I found solutions. Simple, simple, simple solutions to get me back on track.
I’ve been trying to lose weight for over a decade and have experienced a similar scenario more times than I can count but I have never had the level of professional support I have now and for me that is what is making all the difference.
Yes, having a vertical sleeve gastrectomy helped. A lot.
Without the custom attention of my brilliant nutritionist, I wouldn’t be where I am now.
I like it here.
I like the success I’m having.
I really like how almost predictable it is. It’s only almost predictable because let’s face it…autoimmune disease is a roller coaster of crazy body blowouts…but I have been able to wrangle my body back into submission faster than ever.
I like having confidence in myself and my body.
I have never experienced any of this on previous attempts.
This…weight loss surgery…was the right tool for ME.
After last month’s experience, I also learned something new. Despite my attempts at non-nonchalance, the remembrance of the day I came home from the hospital does matter to me.
It is a natural benchmark. But, there is no requirement for me to have any emotional investment whatsoever. I certainly do not need to be freaking myself out with goals, celebrations, photos, or anything else.

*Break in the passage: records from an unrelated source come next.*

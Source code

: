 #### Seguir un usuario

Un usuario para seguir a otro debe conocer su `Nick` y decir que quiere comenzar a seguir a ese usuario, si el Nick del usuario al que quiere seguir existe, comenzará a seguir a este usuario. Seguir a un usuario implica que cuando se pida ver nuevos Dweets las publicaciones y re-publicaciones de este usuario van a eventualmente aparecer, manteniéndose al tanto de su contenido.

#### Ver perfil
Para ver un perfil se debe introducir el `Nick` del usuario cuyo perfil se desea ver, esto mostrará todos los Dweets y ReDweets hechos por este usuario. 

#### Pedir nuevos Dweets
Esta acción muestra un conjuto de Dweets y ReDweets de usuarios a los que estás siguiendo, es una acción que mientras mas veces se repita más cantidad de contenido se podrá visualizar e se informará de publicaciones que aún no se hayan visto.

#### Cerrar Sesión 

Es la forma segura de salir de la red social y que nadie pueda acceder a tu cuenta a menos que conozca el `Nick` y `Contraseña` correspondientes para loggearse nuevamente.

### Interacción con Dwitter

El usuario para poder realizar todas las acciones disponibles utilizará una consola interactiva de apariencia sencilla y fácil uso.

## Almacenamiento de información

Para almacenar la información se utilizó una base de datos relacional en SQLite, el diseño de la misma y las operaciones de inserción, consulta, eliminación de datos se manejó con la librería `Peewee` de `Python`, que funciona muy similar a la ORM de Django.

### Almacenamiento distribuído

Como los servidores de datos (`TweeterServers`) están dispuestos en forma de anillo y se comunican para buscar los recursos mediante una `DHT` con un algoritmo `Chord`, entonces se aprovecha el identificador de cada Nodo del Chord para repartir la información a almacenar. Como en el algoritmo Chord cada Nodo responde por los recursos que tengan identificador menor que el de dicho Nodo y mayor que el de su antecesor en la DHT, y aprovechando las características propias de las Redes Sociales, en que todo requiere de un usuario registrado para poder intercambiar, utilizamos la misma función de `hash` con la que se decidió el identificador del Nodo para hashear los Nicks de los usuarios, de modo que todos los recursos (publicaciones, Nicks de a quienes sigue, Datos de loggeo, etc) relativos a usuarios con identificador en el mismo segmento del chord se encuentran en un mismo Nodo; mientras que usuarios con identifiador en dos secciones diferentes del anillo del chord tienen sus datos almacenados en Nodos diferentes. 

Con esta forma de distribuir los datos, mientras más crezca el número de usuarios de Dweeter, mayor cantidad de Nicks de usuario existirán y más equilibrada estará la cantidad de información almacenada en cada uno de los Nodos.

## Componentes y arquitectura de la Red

After last month, I decided I didn’t want to do that to myself again. So, I didn’t.
This month instead of piling a heap of expectations on the day I barely let it register including moving my three month check up from the day before ‘the day’ to the week after.
You know as well as I do had I driven to Las Vegas the day before my body would have swelled up like a toad. It always does. Bodies with chronic venous insufficiency do not like to be captive in a car. I would have stepped on the scale the next morning feeling defeated.
Seriously, who needs to ‘celebrate’ what has become a very positive step in recapturing my health with feeling betrayed by one’s own body?
Not this girl.
Not any more dammit!!!
Instead I realized I am super close to some milestones and so I tightened up my eating and made sure I was really holding myself to the line and I lost the most last week. 3.2 pounds, since lunch meat decided to go rogue in my guts.
Let me just tell you…
THAT FEELS BETTER!!!!
Not just because 3.2 pounds is nearly SEVEN TIMES what my non-wls surgery good weeks looked like but because I focused on what I could do.
Such a simple, subtle change.
I am now exactly one pound from losing 45 pounds since coming home from the hospital.
I have never, not even when I was lifting over 100 pounds in the gym, have I lose 45 pounds in a single year. Probably not even in two years.
Then I’m exactly 8.6 pounds away from achieving my lowest known adult weight.
In between, there’s the 50 pound milestone.
It’s not just the poundage.
I’m down 3.4-percent body fat too.
For most people, you need to lose 7-12 pounds of body weight to lose 1-percent body fat. What that means is I am losing mostly fat and retaining my metabolically active tissue aka muscle. What that means is even though some people might call weight loss surgery the ‘easy way out,’ I am managing to keep my body’s metabolism from being destroyed by rapid weight loss (Have you seen the Biggest Loser studies?)
And, I sashayed into Old Navy on Friday and could zip every single pair of size 18 jeans I pulled even though while in the act of pulling them I was steeling myself for disappointment.
No more ‘big girl’ clothes!!!!!
I did take a peek at my measurements a few days ago but stopped when I saw I had lost over an inch from my waist since my last check three weeks ago. I was trying to surprise myself…and I did…but now I want to wait until the day before my check-in for the full surprise.
I owe myself that much.
Do you know how crazy cool that feels to know and accept it too?